A minority majority
Although the Pattani Malay make up only four percent of Thailand's population, they are the majority population within the five southernmost provinces of the country.
In addition to their location, the Pattani Malay are separate from the rest of Thailand in a number of ways. They are Malay in their race, heritage, language and culture. While Thailand is 94 percent Buddhist, almost all of the Pattani Malay are Muslim.
Traditional Pattani wear clothing which reflects their Muslim tradition. The majority speak Jawi, a Malay dialect.
The Pattani were a Malay people with a powerful kingdom that was overtaken by the Thai. They understand themselves to be a different people living under the Thai kingdom. Pattani often intermarry with the Malay across the Malaysian border rather than with the Thai.

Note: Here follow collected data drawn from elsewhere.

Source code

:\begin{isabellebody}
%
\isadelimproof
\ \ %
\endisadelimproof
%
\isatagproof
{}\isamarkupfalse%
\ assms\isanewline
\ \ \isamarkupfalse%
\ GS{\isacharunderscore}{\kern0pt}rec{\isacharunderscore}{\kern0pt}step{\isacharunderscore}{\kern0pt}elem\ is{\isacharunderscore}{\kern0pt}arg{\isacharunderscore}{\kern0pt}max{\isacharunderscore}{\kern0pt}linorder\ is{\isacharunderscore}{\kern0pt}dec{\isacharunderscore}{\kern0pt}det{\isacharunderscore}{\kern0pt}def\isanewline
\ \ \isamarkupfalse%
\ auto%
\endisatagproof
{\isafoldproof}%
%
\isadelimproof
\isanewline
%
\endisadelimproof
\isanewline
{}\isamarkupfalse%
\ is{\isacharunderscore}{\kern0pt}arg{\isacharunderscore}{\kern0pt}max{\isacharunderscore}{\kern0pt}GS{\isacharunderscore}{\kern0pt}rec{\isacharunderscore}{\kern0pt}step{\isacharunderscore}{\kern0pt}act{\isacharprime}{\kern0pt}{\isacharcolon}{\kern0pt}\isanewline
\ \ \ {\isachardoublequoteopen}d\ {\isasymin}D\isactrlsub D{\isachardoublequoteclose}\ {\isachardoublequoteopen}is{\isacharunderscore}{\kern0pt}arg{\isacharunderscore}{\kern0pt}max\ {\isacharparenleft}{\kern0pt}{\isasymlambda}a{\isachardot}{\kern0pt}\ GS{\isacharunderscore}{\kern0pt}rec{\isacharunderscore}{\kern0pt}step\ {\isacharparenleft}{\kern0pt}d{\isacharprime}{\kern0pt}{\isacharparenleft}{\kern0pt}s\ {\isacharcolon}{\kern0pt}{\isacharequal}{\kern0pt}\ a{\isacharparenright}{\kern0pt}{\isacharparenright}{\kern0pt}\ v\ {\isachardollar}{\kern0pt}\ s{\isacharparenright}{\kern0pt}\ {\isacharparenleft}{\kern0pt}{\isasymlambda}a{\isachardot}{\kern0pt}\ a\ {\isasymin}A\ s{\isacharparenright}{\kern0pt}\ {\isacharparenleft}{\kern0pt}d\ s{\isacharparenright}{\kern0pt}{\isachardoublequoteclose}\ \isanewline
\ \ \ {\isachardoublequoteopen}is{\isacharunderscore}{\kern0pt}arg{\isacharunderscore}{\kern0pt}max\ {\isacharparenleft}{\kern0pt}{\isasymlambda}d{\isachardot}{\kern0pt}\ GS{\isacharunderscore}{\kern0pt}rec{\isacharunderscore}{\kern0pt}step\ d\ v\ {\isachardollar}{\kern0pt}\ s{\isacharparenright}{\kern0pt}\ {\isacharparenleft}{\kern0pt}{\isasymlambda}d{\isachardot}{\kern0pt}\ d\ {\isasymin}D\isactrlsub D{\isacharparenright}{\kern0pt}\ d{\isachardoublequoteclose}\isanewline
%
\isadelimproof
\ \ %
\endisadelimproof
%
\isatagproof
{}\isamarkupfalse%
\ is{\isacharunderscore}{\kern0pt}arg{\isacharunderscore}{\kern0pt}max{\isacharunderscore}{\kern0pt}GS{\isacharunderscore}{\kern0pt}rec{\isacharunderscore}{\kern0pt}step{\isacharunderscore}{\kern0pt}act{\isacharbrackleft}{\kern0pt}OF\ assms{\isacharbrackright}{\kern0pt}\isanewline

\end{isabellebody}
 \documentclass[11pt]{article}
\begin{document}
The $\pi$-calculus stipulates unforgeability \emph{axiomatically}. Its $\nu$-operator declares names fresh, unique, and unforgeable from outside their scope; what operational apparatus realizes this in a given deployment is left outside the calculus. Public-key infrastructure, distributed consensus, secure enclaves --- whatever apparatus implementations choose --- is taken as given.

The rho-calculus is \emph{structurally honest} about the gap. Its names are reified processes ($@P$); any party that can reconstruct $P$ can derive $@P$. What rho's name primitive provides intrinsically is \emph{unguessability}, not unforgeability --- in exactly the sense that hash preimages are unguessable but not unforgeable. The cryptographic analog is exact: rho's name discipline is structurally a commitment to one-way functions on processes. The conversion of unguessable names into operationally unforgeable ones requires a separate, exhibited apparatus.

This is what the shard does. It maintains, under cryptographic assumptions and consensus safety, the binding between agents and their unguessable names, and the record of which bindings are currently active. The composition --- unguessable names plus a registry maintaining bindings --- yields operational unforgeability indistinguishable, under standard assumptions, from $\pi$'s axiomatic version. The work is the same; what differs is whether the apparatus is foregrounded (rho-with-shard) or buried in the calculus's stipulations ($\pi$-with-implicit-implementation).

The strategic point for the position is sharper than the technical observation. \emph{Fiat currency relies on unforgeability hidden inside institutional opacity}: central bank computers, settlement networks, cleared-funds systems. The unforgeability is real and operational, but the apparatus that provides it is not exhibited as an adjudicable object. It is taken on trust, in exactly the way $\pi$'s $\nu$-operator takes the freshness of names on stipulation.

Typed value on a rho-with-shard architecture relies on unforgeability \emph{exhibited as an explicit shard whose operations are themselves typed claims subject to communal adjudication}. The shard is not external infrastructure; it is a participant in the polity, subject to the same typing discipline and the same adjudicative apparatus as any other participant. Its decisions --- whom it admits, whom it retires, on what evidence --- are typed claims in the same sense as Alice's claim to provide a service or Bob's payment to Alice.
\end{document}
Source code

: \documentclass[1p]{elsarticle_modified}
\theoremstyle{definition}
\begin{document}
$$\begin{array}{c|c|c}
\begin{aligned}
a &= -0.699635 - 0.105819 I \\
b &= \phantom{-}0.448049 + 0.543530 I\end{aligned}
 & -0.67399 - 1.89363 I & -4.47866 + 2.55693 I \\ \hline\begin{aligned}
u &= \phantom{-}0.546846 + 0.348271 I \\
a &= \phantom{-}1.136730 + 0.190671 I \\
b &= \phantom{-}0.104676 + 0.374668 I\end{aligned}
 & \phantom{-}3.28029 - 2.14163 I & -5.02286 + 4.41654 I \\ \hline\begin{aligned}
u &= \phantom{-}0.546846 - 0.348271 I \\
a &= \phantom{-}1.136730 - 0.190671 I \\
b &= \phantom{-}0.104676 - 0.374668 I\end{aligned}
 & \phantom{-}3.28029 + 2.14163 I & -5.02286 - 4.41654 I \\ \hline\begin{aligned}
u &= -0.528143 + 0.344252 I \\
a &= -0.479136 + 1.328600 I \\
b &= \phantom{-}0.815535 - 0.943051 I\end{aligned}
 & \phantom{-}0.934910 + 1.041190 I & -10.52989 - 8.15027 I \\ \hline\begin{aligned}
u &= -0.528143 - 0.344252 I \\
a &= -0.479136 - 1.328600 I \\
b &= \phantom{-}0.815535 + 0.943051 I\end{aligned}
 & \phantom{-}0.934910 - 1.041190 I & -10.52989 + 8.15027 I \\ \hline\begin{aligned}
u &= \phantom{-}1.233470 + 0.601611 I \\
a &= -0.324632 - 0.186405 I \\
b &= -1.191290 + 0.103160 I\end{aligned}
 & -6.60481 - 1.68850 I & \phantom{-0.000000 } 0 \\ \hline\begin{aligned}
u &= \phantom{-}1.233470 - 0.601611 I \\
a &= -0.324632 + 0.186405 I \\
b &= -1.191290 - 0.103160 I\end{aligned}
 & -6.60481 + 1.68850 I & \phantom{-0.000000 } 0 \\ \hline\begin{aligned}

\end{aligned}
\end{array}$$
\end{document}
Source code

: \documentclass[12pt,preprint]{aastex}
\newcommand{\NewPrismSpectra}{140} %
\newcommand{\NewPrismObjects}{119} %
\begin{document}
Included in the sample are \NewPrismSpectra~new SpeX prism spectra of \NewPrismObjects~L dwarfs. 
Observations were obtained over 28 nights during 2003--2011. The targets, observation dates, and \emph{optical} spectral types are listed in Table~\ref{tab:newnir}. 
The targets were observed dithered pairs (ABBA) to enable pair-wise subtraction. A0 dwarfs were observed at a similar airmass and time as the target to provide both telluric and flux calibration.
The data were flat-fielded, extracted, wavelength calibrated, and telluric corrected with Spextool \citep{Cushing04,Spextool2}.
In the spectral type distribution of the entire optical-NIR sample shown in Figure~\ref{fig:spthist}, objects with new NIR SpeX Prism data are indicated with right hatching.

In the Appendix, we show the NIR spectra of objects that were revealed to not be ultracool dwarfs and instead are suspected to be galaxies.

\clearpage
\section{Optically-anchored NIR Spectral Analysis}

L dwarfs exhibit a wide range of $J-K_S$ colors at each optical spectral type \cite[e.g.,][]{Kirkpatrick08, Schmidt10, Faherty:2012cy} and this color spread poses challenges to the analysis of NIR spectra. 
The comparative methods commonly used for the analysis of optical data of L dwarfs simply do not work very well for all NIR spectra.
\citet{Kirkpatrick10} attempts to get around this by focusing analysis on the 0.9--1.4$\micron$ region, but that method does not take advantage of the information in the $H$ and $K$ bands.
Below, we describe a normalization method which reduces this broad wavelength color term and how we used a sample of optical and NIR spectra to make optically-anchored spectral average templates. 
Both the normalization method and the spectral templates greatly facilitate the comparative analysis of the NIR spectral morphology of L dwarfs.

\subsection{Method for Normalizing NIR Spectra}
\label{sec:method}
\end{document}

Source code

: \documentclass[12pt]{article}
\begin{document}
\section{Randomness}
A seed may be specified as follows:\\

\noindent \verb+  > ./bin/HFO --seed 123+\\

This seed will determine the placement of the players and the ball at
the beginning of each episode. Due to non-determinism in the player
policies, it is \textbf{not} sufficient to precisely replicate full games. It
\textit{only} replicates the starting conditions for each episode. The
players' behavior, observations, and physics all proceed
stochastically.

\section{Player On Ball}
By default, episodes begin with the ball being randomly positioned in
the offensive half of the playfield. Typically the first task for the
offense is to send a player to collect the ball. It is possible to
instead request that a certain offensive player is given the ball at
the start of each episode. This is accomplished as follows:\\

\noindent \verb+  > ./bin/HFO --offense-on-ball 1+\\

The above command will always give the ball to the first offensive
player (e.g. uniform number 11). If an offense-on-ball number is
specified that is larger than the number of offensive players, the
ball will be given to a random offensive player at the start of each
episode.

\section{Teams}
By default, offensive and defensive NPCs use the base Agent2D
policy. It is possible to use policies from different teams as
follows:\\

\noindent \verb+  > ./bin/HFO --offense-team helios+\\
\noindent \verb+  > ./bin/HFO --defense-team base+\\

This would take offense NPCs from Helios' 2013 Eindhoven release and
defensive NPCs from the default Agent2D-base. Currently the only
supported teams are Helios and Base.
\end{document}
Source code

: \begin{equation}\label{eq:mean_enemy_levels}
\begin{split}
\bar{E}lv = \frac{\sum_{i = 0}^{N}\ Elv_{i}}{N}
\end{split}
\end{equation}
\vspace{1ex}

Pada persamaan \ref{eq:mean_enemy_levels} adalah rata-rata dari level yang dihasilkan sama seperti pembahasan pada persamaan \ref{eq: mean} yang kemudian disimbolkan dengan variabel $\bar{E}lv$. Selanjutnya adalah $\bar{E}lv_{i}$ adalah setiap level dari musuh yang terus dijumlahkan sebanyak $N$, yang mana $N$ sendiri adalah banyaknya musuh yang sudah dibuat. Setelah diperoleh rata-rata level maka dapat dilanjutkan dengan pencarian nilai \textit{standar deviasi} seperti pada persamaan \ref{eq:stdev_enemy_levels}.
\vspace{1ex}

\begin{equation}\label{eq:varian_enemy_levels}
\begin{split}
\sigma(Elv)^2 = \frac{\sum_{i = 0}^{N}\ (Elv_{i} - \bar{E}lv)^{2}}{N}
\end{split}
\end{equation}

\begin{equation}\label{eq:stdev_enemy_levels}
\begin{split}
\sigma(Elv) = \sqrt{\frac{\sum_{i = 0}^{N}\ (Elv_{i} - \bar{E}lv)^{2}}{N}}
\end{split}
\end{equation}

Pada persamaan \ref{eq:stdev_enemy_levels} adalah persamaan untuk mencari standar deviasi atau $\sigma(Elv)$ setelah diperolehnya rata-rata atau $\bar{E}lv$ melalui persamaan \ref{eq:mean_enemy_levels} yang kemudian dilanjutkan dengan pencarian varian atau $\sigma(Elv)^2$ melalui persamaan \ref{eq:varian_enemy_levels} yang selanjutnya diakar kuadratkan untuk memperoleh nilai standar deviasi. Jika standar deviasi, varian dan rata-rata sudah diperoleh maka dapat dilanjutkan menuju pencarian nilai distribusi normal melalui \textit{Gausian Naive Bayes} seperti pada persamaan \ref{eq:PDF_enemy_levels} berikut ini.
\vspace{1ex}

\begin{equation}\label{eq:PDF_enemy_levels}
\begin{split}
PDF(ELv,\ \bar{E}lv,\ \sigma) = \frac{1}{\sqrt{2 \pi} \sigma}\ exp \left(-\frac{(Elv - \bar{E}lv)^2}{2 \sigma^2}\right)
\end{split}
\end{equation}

The mosque and the community
The mosque and Muslim festivals and observance play an integral part in the life of the Pattani Malay people. The mosque is a place not only for religious practices, but also the place where cultural identity is expressed. It provides education and is at the center of community celebrations in these fishing and farming communities.
As a leader of the mosque, the Imam is often regarded as the leader of the village or community. Because there is a level of distrust of some Thai governmental authorities, who are Buddhist and speak only Thai, many of the Pattani turn to the mosque and Muslim religious and community leaders to provide a channel for voicing their concerns.
Another important figure in Pattani religious life is the "bomoh." The bomoh is a folk healer that acts as a mediator or median between the spirit world and the earthly world. He provides fortune telling as well.
Despite their resistance to the Thai language and culture, the Pattani have adopted the Thai belief in "phi's" or ghosts. So in reality, the Pattani practice a blend of Islam, folk and animist beliefs.
Population: +\- 2 to 3 million
Religion: Sunni Muslim
Language: Malay dialect; Thai
Geographical location/s: Five southern provinces of Thailand; substantive community in Bangkok, Thailand
Percentage evangelized (access to the gospel): 25 percent
Profile: Tradition: gone with the tide
One of the Pattani Malay's more colorful traditions, the "kolae" fishing boats are becoming more and more rare along the coast of southern Thailand. The kolae are striking because of the intricate paintings that grace the side of these long wooden boats. Beautifully carved and painted, most kolae display the image of the naga, a powerful mythical creature of the sea.
Built to last, these hand-crafted vessels are usually passed down from father to son. Many fishermen try to continue the tradition by refurbishing old kolae, because it is so expensive to buy a new one. There are only a few craftsmen left who make and paint the trawlers.